This is infact something Canon meant to do to get you to buy the 10D, if they didn't cripple the 300D in some ways no-one would ever buy the 10D (well many wouldn't....


The Canon at ISO 100 has significantly less noise than the Lumix at ISO 80. I would say the dReb at ISO 400 and the Lumix at 80 are comparable, noise-wise. Noise Ninja does a great job with both. The Canon at 400 ISO is still useable, the Luix is not.

No disagreement here!!!!


The Leica lens on the Lumix is not only supremely versatile it delivers sharper results than comparably priced dSLR lenses. This is very clear in my comparison shots. My Canon 28-135 IS lens cost almost as much as the entire Lumix camera and still isn't as sharp.

For one it is in some ways unfair to compare $ for $ the Leica lens is a lot smaller (therefore cheaper) as it is providing light to a MUCH smaller sensor (which has its own disadvantages).

Which you get all depends if you want/need the larger sensor and advantages of a true SLR, I have switched to the Pentax ist DS and sold my FZ20 and have no seller remorse, as the Pentax offers advantages that I want ie

1) Optical viewfinder (I hated the FZ20 EVF it really hindered the nice manal focus control for me)
2) Bulb mode
3) Much less noise at higher ISOs
4) Related to point 1 but the lack of gain up on the LCD in dark places was very annoying, even my old Kodak 6490 had this.
5) Well you might complain about lens costs but I like the choice afforded by DSLR and the wideangle and tele offered by Panasonic are EXTREMELY expensive for what they are....

It all depends on what you need... That all said I like the FZ20 but am not a fan of the 300d and would have preferred a comparison to the Nikon D70 or the Pentax *ist DS that haven't been intentionally crippled....

jeisner
01-02-2005, 11:55 PM
Oops left one out:

6) Better/more control over DOF with DSLR...

yusuf
08-03-2005, 10:48 AM
6) Better/more control over DOF with DSLR...

Sorry for my ignorance but how does it matter. DOF can be controlled in non-DSLR camera same way as DSLR by controlling aperture, or am I missing something

TheObiJuan
08-03-2005, 11:00 AM
Sorry for my ignorance but how does it matter. DOF can be controlled in non-DSLR camera same way as DSLR by controlling aperture, or am I missing something

Your missing something.
Digital SLR cameras have much more control over depth of field, moslty, because the aperture range is wider and the dof varies so darn much.
With p&s cameras, really, only macro work will give you nicely blurred background.
At f/2.8 and 300mm the fz20 will probably give similar background blur as a 85 f/1.8 at f/5.6 or f/8.
As the p&s lenses get larger and the sensors get larger, expect this to change. Also, noise will (should) go down with the larger sensors..
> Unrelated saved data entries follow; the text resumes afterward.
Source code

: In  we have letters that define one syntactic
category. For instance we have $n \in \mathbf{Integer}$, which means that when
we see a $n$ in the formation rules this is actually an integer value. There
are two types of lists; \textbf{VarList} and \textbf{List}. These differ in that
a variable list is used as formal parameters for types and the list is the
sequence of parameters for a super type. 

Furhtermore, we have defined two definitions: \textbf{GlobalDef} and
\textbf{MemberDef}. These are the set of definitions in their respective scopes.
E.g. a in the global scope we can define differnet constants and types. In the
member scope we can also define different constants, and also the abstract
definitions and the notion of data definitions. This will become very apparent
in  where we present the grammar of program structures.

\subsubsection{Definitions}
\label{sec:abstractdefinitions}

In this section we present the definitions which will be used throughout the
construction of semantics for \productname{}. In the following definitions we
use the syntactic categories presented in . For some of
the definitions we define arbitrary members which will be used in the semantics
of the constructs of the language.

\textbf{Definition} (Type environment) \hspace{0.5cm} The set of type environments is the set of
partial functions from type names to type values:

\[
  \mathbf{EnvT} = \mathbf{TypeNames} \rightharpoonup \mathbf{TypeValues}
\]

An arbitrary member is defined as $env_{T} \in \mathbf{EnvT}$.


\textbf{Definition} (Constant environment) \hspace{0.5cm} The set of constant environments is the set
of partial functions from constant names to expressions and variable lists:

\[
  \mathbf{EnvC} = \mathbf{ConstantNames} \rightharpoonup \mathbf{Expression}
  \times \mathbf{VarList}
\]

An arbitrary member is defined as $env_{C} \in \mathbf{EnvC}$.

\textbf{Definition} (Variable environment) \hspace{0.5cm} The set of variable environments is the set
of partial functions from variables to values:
Also, it's interesting to see this thread. I posted above many months ago about wanting a d70 or fz20, and look at me now, with a 20D instead. ;)

SVT4ME
08-03-2005, 11:24 AM
Interesting thread! A little old I guess but since it got bumped back to the top I'd like to throw in my experiences so far. I've had a Digital Rebel since 2003, and just last month bought an FZ3 - also with the idea in mind that it would be my "point 'n shoot" backup camera. And again, I've had similar results (even though I have the "lowly" FZ3 and not the FZ20) - pictures of the same subject taken under the same conditions were markedly better in color, clarity, and exposure from the FZ3! Now, I have to admit to not having any "professional quality" lenses for the Canon, and the Digital Rebel (as most Canons) was designed to take a slightly "softer" picture at the default settings, but even so, the difference was jarring!

If it weren't for the fact that I got a "dud" FZ3 that has developed issues it would be my new favorite camera. Once the issues are resolved it may indeed take the position of "first camera I grab" when heading outdoors. The Rebel still has it's place, as mentioned before its ISO performance is superior, and of course the fact that it's an SLR means you can always get more lenses as your budget allows. With a lens that has ring USM, the focusing speed is usually faster than my FZ3 as well.

Before purchasing the Lumix I made a trip to a local car museum and brought the Canon along. I can tell you with certainty that the Lumix would have failed badly in those conditions - it was EXTREMELY dark inside in order to preserve the condition of the cars. Having no tripod, I had to use the highest ISO setting (1600, not counting the "hack speed" here) on the Canon to avoid ugly flash photographs, and yet at least a handful of the pictures still came out presentable even when viewed at 100% (after post-processing) and would make fine prints. The results of the FZ3 would have been dismal in comparison, if for no other reason than that the noise levels at 400 ISO are rather objectionable (I don't have noise reduction software).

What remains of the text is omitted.